What this task involves ▸
Two lines in the data below mark the range: the one with "product identifier. | [optional]" and the one with "version filter. | [optional]". Return both, along with every line between them, exactly.

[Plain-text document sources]

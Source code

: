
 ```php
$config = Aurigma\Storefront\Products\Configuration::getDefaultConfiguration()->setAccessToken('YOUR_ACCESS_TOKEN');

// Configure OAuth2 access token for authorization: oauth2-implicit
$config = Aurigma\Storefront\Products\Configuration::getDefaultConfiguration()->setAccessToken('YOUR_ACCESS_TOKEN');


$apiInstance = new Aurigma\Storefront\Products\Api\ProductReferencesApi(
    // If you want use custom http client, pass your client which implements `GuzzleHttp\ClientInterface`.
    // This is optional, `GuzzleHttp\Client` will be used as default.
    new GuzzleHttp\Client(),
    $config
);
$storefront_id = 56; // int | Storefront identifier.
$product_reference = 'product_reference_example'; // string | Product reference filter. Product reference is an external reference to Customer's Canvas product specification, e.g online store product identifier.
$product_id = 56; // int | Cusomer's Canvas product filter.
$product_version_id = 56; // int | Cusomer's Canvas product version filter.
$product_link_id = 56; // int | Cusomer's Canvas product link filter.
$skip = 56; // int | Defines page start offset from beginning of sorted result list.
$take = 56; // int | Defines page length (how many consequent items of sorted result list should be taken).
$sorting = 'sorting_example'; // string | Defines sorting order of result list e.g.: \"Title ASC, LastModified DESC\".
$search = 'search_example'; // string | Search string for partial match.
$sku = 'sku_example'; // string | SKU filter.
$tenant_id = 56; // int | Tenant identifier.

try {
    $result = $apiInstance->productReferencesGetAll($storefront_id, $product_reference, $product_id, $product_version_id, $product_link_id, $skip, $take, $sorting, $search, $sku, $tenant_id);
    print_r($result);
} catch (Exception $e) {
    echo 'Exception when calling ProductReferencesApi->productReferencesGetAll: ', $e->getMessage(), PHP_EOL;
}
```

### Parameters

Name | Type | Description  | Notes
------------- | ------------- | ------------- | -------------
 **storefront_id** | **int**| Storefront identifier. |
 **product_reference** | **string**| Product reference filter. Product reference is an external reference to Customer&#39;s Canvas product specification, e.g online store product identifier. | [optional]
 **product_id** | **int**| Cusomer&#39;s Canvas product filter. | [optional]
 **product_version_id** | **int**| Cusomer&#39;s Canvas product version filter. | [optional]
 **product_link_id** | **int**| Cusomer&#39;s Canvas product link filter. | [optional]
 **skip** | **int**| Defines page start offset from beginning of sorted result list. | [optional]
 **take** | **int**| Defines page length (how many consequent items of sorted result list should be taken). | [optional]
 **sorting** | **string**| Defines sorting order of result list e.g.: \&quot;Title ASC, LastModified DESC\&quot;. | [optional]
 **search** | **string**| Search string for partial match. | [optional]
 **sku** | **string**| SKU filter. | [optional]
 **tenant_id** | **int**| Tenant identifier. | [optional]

--

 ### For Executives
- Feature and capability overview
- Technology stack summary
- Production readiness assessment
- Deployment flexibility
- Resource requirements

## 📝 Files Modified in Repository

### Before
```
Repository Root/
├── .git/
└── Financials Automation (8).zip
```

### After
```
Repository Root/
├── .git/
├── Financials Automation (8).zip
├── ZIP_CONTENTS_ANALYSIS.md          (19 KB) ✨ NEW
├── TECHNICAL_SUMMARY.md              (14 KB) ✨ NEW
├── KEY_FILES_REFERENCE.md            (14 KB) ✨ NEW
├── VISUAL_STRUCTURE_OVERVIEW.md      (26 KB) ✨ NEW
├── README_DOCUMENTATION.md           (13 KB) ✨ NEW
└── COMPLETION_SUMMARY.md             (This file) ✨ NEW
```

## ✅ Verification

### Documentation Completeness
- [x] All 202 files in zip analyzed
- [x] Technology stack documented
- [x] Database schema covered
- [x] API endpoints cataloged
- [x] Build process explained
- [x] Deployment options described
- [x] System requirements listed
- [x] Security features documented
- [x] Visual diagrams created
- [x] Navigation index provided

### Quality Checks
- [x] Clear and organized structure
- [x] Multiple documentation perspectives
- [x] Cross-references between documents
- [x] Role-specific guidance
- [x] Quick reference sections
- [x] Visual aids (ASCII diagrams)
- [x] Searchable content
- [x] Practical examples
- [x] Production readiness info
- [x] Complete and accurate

==

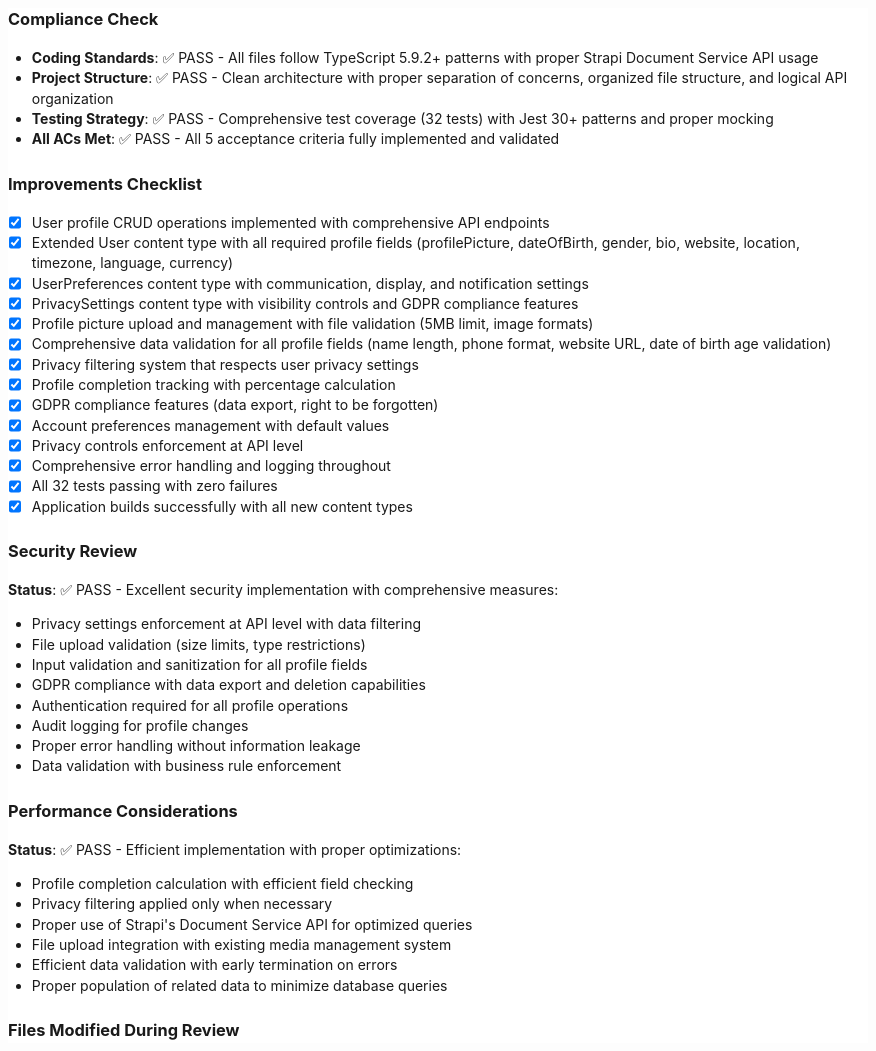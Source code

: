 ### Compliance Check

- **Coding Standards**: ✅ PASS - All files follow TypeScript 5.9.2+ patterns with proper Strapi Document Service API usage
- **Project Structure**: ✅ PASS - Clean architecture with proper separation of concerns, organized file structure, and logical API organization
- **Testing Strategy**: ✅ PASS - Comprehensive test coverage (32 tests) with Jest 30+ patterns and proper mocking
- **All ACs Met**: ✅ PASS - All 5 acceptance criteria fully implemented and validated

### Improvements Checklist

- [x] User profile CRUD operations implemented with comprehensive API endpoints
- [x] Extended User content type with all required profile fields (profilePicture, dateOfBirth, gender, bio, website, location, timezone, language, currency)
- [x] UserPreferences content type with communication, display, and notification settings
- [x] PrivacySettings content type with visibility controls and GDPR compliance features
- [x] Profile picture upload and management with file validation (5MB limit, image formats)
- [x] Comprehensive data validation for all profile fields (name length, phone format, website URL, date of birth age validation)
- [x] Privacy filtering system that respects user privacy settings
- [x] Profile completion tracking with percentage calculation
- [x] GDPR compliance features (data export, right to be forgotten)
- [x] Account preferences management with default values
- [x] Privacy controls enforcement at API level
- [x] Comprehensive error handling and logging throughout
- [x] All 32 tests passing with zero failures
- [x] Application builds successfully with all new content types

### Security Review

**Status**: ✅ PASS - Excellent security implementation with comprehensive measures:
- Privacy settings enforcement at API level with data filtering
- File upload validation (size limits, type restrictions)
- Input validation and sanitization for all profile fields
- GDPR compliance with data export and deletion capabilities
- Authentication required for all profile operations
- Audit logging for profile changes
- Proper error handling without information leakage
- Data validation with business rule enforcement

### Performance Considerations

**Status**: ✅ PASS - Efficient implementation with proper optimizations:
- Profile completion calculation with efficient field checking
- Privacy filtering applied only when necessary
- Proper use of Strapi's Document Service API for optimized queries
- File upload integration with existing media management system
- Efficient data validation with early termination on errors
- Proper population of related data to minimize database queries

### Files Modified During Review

Finished task ▸
 **product_reference** | **string**| Product reference filter. Product reference is an external reference to Customer&#39;s Canvas product specification, e.g online store product identifier. | [optional]
 **product_id** | **int**| Cusomer&#39;s Canvas product filter. | [optional]
 **product_version_id** | **int**| Cusomer&#39;s Canvas product version filter. | [optional]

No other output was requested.